THE RECORDS below:

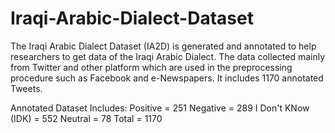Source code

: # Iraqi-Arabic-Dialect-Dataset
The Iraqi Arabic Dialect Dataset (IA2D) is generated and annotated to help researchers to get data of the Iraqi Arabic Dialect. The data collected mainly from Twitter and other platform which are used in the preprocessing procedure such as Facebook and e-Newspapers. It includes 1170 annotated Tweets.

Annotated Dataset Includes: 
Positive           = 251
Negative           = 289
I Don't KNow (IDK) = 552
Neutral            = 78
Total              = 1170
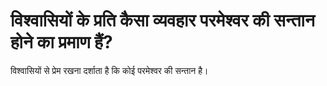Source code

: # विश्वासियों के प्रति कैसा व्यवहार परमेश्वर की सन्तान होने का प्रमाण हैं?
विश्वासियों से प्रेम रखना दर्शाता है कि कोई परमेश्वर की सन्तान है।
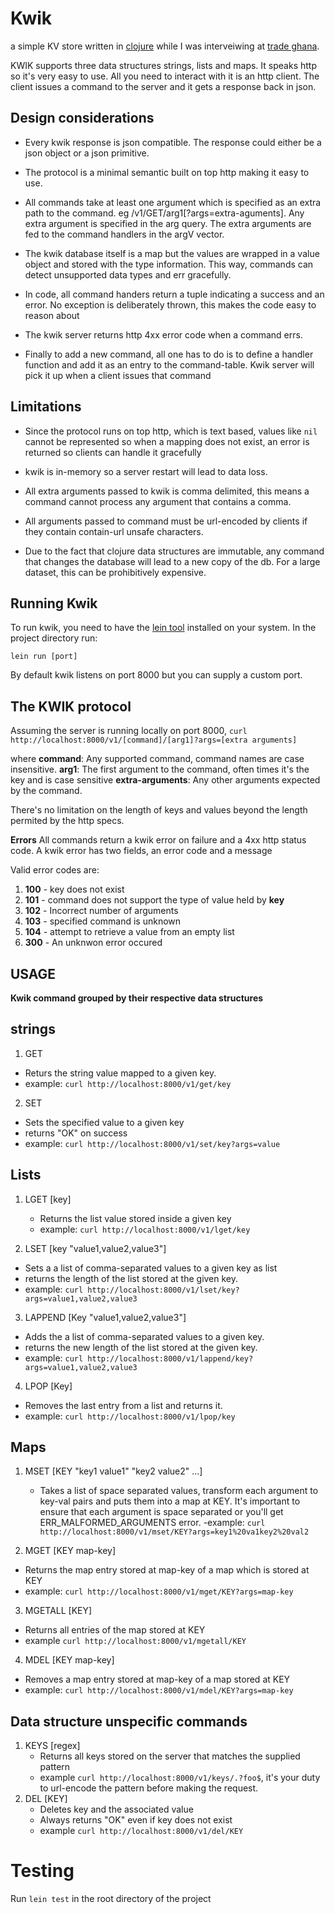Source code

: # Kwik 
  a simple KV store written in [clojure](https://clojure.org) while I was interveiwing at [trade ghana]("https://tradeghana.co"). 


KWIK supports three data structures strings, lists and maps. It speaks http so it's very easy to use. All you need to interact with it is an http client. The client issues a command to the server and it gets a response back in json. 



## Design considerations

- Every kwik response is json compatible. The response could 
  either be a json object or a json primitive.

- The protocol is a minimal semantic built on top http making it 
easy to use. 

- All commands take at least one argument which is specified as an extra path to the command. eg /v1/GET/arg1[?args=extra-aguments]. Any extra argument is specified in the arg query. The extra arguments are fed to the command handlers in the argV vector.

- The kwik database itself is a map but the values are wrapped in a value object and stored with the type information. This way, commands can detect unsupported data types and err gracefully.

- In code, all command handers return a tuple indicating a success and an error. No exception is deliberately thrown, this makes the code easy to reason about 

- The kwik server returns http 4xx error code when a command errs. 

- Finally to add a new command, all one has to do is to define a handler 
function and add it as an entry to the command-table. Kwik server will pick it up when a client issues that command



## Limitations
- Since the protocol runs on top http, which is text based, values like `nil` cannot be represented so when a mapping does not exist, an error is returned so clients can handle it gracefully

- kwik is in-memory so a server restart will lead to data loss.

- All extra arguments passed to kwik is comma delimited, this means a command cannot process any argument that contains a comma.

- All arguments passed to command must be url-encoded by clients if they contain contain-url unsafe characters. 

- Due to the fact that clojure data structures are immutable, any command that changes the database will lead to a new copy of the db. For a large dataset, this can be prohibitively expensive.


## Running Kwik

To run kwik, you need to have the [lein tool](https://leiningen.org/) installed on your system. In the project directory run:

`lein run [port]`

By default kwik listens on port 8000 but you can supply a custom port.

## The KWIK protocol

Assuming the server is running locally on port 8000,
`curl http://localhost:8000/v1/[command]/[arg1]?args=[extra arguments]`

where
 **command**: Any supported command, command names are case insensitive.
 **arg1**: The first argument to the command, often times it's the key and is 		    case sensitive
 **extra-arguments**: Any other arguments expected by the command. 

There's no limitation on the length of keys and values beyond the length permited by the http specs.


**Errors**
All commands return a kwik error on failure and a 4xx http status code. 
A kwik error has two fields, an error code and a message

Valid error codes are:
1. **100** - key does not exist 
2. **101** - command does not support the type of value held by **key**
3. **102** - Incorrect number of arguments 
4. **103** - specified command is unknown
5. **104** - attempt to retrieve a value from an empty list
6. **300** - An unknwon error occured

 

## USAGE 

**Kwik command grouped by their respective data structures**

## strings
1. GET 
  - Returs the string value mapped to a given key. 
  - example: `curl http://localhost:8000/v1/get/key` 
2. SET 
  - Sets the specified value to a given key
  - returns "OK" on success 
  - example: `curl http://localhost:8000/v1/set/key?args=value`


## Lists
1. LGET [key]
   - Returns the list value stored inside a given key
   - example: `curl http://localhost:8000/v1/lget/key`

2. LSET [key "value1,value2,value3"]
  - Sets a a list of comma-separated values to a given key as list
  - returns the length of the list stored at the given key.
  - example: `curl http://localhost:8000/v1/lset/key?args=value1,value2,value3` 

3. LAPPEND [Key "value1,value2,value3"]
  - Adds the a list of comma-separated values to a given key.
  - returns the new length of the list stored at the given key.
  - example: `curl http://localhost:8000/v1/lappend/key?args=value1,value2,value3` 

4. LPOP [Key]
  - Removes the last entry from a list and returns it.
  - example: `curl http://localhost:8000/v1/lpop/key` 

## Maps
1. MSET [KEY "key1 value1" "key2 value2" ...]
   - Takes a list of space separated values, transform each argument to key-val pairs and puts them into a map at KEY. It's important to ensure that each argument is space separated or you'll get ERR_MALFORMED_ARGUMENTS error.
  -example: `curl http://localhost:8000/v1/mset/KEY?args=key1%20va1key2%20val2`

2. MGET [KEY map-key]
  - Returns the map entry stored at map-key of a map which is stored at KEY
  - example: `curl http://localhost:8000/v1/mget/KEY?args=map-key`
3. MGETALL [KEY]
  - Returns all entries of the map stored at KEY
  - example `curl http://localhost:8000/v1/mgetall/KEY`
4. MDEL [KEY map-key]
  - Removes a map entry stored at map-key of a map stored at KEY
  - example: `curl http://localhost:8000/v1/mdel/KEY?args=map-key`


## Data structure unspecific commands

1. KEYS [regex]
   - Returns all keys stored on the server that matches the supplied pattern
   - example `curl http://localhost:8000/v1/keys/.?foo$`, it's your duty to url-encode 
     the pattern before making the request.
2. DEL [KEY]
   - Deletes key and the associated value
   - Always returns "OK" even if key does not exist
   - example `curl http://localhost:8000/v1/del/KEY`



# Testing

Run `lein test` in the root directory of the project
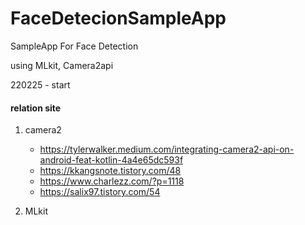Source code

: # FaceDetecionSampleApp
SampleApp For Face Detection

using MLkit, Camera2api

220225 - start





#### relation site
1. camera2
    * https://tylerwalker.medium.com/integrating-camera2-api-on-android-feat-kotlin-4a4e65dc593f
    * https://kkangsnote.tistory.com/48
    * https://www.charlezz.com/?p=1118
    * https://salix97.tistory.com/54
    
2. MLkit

End of THE RECORDS.

### WORK INSTRUCTION
Track down all lines above with the string "from" and copy them.

### WRITTEN ANSWER
The Iraqi Arabic Dialect Dataset (IA2D) is generated and annotated to help researchers to get data of the Iraqi Arabic Dialect. The data collected mainly from Twitter and other platform which are used in the preprocessing procedure such as Facebook and e-Newspapers. It includes 1170 annotated Tweets.
5. **104** - attempt to retrieve a value from an empty list
  - Removes the last entry from a list and returns it.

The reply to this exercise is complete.